- **What you should do**
Please write out all the data that follows exactly, without the pictures.
[[ Given records open ]]
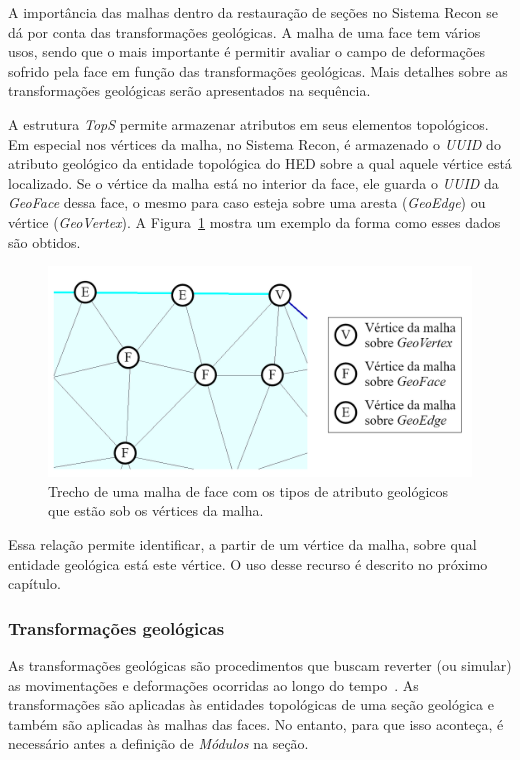 A importância das malhas dentro da restauração de seções no Sistema Recon se dá por conta das transformações geológicas. A malha de uma face tem vários usos, sendo que o mais importante é permitir avaliar o campo de deformações sofrido pela face em função das transformações geológicas. Mais detalhes sobre as transformações geológicas serão apresentados na sequência.

A estrutura \textit{TopS} permite armazenar atributos em seus elementos topológicos. Em especial nos vértices da malha, no Sistema Recon, é armazenado o \textit{UUID} do atributo geológico da entidade topológica do HED sobre a qual aquele vértice está localizado. Se o vértice da malha está no interior da face, ele guarda o \textit{UUID} da \textit{GeoFace} dessa face, o mesmo para caso esteja sobre uma aresta (\textit{GeoEdge}) ou vértice (\textit{GeoVertex}). A Figura~\ref{fig-recon-4} mostra um exemplo da forma como esses dados são obtidos.

\begin{figure} [H]
  \begin{center}
    \includegraphics[width=\textwidth]{images/fig-recon-4}
    \caption{Trecho de uma malha de face com os tipos de atributo geológicos que estão sob os vértices da malha.}\label{fig-recon-4}
  \end{center}
\end{figure}

Essa relação permite identificar, a partir de um vértice da malha, sobre qual entidade geológica está este vértice. O uso desse recurso é descrito no próximo capítulo.

\subsubsection{Transformações geológicas}

As transformações geológicas são procedimentos que buscam reverter (ou simular) as movimentações e deformações ocorridas ao longo do tempo~\cite{Santi}. As transformações são aplicadas às entidades topológicas de uma seção geológica e também são aplicadas às malhas das faces. No entanto, para que isso aconteça, é necessário antes a definição de \textit{Módulos} na seção. 

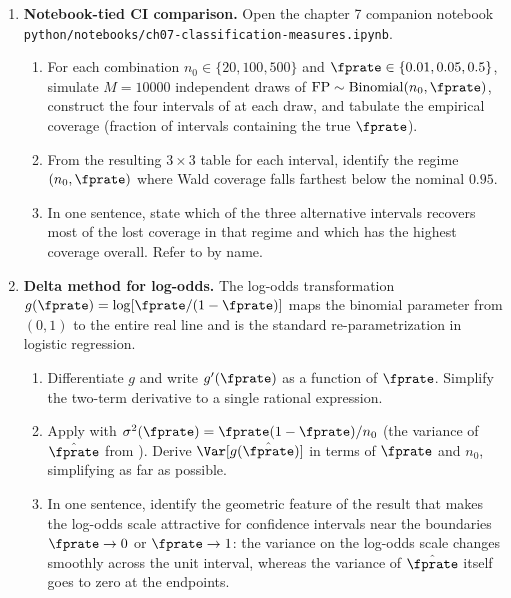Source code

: \begin{enumerate}

\item \exstarstar
\label{ex:ch7-4}
\textbf{Notebook-tied CI comparison.}
Open the chapter 7 companion notebook
\texttt{python/notebooks/ch07-classification-measures.ipynb}.
\begin{enumerate}
  \item[(a)] For each combination $n_0 \in \{20, 100, 500\}$ and
    $\fprate \in \{0.01, 0.05, 0.5\}$, simulate $M = 10000$
    independent draws of $\mathrm{FP} \sim
    \mathrm{Binomial}(n_0, \fprate)$, construct the four intervals
    of 
    at each draw, and tabulate the empirical coverage (fraction
    of intervals containing the true $\fprate$).
  \item[(b)] From the resulting $3 \times 3$ table for each
    interval, identify the regime $(n_0, \fprate)$ where Wald
    coverage falls farthest below the nominal $0.95$.
  \item[(c)] In one sentence, state which of the three alternative
    intervals recovers most of the lost coverage in that regime
    and which has the highest coverage overall. Refer to
    by name.
\end{enumerate}

\item \exstarstar
\label{ex:ch7-5}
\textbf{Delta method for log-odds.}
The log-odds transformation $g(\fprate) = \log[\fprate / (1 -
\fprate)]$ maps the binomial parameter from $(0, 1)$ to the entire
real line and is the standard re-parametrization in logistic
regression.
\begin{enumerate}
  \item[(a)] Differentiate $g$ and write $g'(\fprate)$ as a function
    of $\fprate$. Simplify the two-term derivative to a single
    rational expression.
  \item[(b)] Apply  with $\sigma^2(\fprate) =
    \fprate(1 - \fprate) / n_0$ (the variance of $\hat{\fprate}$
    from ). Derive
    $\Var[g(\hat{\fprate})]$ in terms of $\fprate$ and $n_0$,
    simplifying as far as possible.
  \item[(c)] In one sentence, identify the geometric feature of the
    result that makes the log-odds scale attractive for
    confidence intervals near the boundaries $\fprate \to 0$ or
    $\fprate \to 1$: the variance on the log-odds scale changes
    smoothly across the unit interval, whereas the variance of
    $\hat{\fprate}$ itself goes to zero at the endpoints.
\end{enumerate}


\end{enumerate}
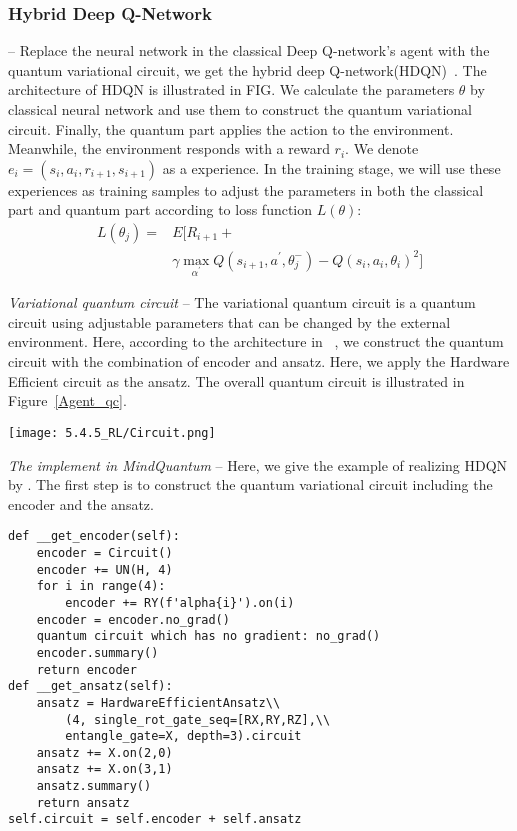 \subsubsection{Hybrid Deep Q-Network} -- Replace the neural network in the classical Deep Q-network's agent with the quantum variational circuit, we get the hybrid deep Q-network(HDQN)~\cite{Q_rl}. The architecture of HDQN is illustrated in FIG. We calculate the parameters $\theta$ by classical neural network and use them to construct the quantum variational circuit. Finally, the quantum part applies the action to the environment. Meanwhile, the environment responds with a reward $r_i$. We denote $e_i=(s_i,a_i,r_{i+1},s_{i+1})$ as a experience. In the training stage, we will use these experiences as training samples to adjust the parameters in both the classical part and quantum part according to loss function $L(\theta)$:
\begin{equation}
\begin{split}
    L(\theta_{j})=&E[R_{i+1}+\\
    &\gamma \max_{\alpha^{'}}Q(s_{i+1},a^{'},\theta_{j}^{-})-Q(s_{i},a_{i},\theta_{i})^2]
\end{split}
\label{loss func}
\end{equation}

\textit{Variational quantum circuit} -- The variational quantum circuit is a quantum circuit using adjustable parameters that can be changed by the external environment. Here, according to the architecture in ~\cite{Q_rl}, we construct the quantum circuit with the combination of encoder and ansatz. Here, we apply the Hardware Efficient circuit as the ansatz. The overall quantum circuit is illustrated in Figure~\ref{Agent_qc}.

\begin{figure*}[ht]
  \centering
  \texttt{[image: 5.4.5\_RL/Circuit.png]}
  \caption{\label{Agent_qc} The overall quantum circuit of agent in RL.}
\end{figure*}

\textit{The implement in MindQuantum} -- Here, we give the example of realizing HDQN by \MindQuantum. The first step is to construct the quantum variational circuit including the encoder and the ansatz.
\begin{lstlisting}
def __get_encoder(self):
    encoder = Circuit()
    encoder += UN(H, 4)
    for i in range(4):
        encoder += RY(f'alpha{i}').on(i)
    encoder = encoder.no_grad()
    quantum circuit which has no gradient: no_grad()
    encoder.summary()
    return encoder
def __get_ansatz(self):
    ansatz = HardwareEfficientAnsatz\\
        (4, single_rot_gate_seq=[RX,RY,RZ],\\
        entangle_gate=X, depth=3).circuit
    ansatz += X.on(2,0)
    ansatz += X.on(3,1)
    ansatz.summary()
    return ansatz
self.circuit = self.encoder + self.ansatz
\end{lstlisting}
[[ Given records closed ]]
- **Task answer**
 A importância das malhas dentro da restauração de seções no Sistema Recon se dá por conta das transformações geológicas. A malha de uma face tem vários usos, sendo que o mais importante é permitir avaliar o campo de deformações sofrido pela face em função das transformações geológicas. Mais detalhes sobre as transformações geológicas serão apresentados na sequência.

A estrutura \textit{TopS} permite armazenar atributos em seus elementos topológicos. Em especial nos vértices da malha, no Sistema Recon, é armazenado o \textit{UUID} do atributo geológico da entidade topológica do HED sobre a qual aquele vértice está localizado. Se o vértice da malha está no interior da face, ele guarda o \textit{UUID} da \textit{GeoFace} dessa face, o mesmo para caso esteja sobre uma aresta (\textit{GeoEdge}) ou vértice (\textit{GeoVertex}). A Figura~\ref{fig-recon-4} mostra um exemplo da forma como esses dados são obtidos.

\begin{figure} [H]
  \begin{center}
    \includegraphics[width=\textwidth]{images/fig-recon-4}
    \caption{Trecho de uma malha de face com os tipos de atributo geológicos que estão sob os vértices da malha.}\label{fig-recon-4}
  \end{center}
\end{figure}

Essa relação permite identificar, a partir de um vértice da malha, sobre qual entidade geológica está este vértice. O uso desse recurso é descrito no próximo capítulo.

\subsubsection{Transformações geológicas}

As transformações geológicas são procedimentos que buscam reverter (ou simular) as movimentações e deformações ocorridas ao longo do tempo~\cite{Santi}. As transformações são aplicadas às entidades topológicas de uma seção geológica e também são aplicadas às malhas das faces. No entanto, para que isso aconteça, é necessário antes a definição de \textit{Módulos} na seção. 

Source code

: \begin{enumerate}

\item \exstarstar
\label{ex:ch7-4}
\textbf{Notebook-tied CI comparison.}
Open the chapter 7 companion notebook
\texttt{python/notebooks/ch07-classification-measures.ipynb}.
\begin{enumerate}
  \item[(a)] For each combination $n_0 \in \{20, 100, 500\}$ and
    $\fprate \in \{0.01, 0.05, 0.5\}$, simulate $M = 10000$
    independent draws of $\mathrm{FP} \sim
    \mathrm{Binomial}(n_0, \fprate)$, construct the four intervals
    of 
    at each draw, and tabulate the empirical coverage (fraction
    of intervals containing the true $\fprate$).
  \item[(b)] From the resulting $3 \times 3$ table for each
    interval, identify the regime $(n_0, \fprate)$ where Wald
    coverage falls farthest below the nominal $0.95$.
  \item[(c)] In one sentence, state which of the three alternative
    intervals recovers most of the lost coverage in that regime
    and which has the highest coverage overall. Refer to
    by name.
\end{enumerate}

\item \exstarstar
\label{ex:ch7-5}
\textbf{Delta method for log-odds.}
The log-odds transformation $g(\fprate) = \log[\fprate / (1 -
\fprate)]$ maps the binomial parameter from $(0, 1)$ to the entire
real line and is the standard re-parametrization in logistic
regression.
\begin{enumerate}
  \item[(a)] Differentiate $g$ and write $g'(\fprate)$ as a function
    of $\fprate$. Simplify the two-term derivative to a single
    rational expression.
  \item[(b)] Apply  with $\sigma^2(\fprate) =
    \fprate(1 - \fprate) / n_0$ (the variance of $\hat{\fprate}$
    from ). Derive
    $\Var[g(\hat{\fprate})]$ in terms of $\fprate$ and $n_0$,
    simplifying as far as possible.
  \item[(c)] In one sentence, identify the geometric feature of the
    result that makes the log-odds scale attractive for
    confidence intervals near the boundaries $\fprate \to 0$ or
    $\fprate \to 1$: the variance on the log-odds scale changes
    smoothly across the unit interval, whereas the variance of
    $\hat{\fprate}$ itself goes to zero at the endpoints.
\end{enumerate}


\end{enumerate}
 \subsubsection{Hybrid Deep Q-Network} -- Replace the neural network in the classical Deep Q-network's agent with the quantum variational circuit, we get the hybrid deep Q-network(HDQN)~\cite{Q_rl}. The architecture of HDQN is illustrated in FIG. We calculate the parameters $\theta$ by classical neural network and use them to construct the quantum variational circuit. Finally, the quantum part applies the action to the environment. Meanwhile, the environment responds with a reward $r_i$. We denote $e_i=(s_i,a_i,r_{i+1},s_{i+1})$ as a experience. In the training stage, we will use these experiences as training samples to adjust the parameters in both the classical part and quantum part according to loss function $L(\theta)$:
\begin{equation}
\begin{split}
    L(\theta_{j})=&E[R_{i+1}+\\
    &\gamma \max_{\alpha^{'}}Q(s_{i+1},a^{'},\theta_{j}^{-})-Q(s_{i},a_{i},\theta_{i})^2]
\end{split}
\label{loss func}
\end{equation}

\textit{Variational quantum circuit} -- The variational quantum circuit is a quantum circuit using adjustable parameters that can be changed by the external environment. Here, according to the architecture in ~\cite{Q_rl}, we construct the quantum circuit with the combination of encoder and ansatz. Here, we apply the Hardware Efficient circuit as the ansatz. The overall quantum circuit is illustrated in Figure~\ref{Agent_qc}.

\begin{figure*}[ht]
  \centering
  \texttt{[image: 5.4.5\_RL/Circuit.png]}
  \caption{\label{Agent_qc} The overall quantum circuit of agent in RL.}
\end{figure*}

\textit{The implement in MindQuantum} -- Here, we give the example of realizing HDQN by \MindQuantum. The first step is to construct the quantum variational circuit including the encoder and the ansatz.
\begin{lstlisting}
def __get_encoder(self):
    encoder = Circuit()
    encoder += UN(H, 4)
    for i in range(4):
        encoder += RY(f'alpha{i}').on(i)
    encoder = encoder.no_grad()
    quantum circuit which has no gradient: no_grad()
    encoder.summary()
    return encoder
def __get_ansatz(self):
    ansatz = HardwareEfficientAnsatz\\
        (4, single_rot_gate_seq=[RX,RY,RZ],\\
        entangle_gate=X, depth=3).circuit
    ansatz += X.on(2,0)
    ansatz += X.on(3,1)
    ansatz.summary()
    return ansatz
self.circuit = self.encoder + self.ansatz
\end{lstlisting}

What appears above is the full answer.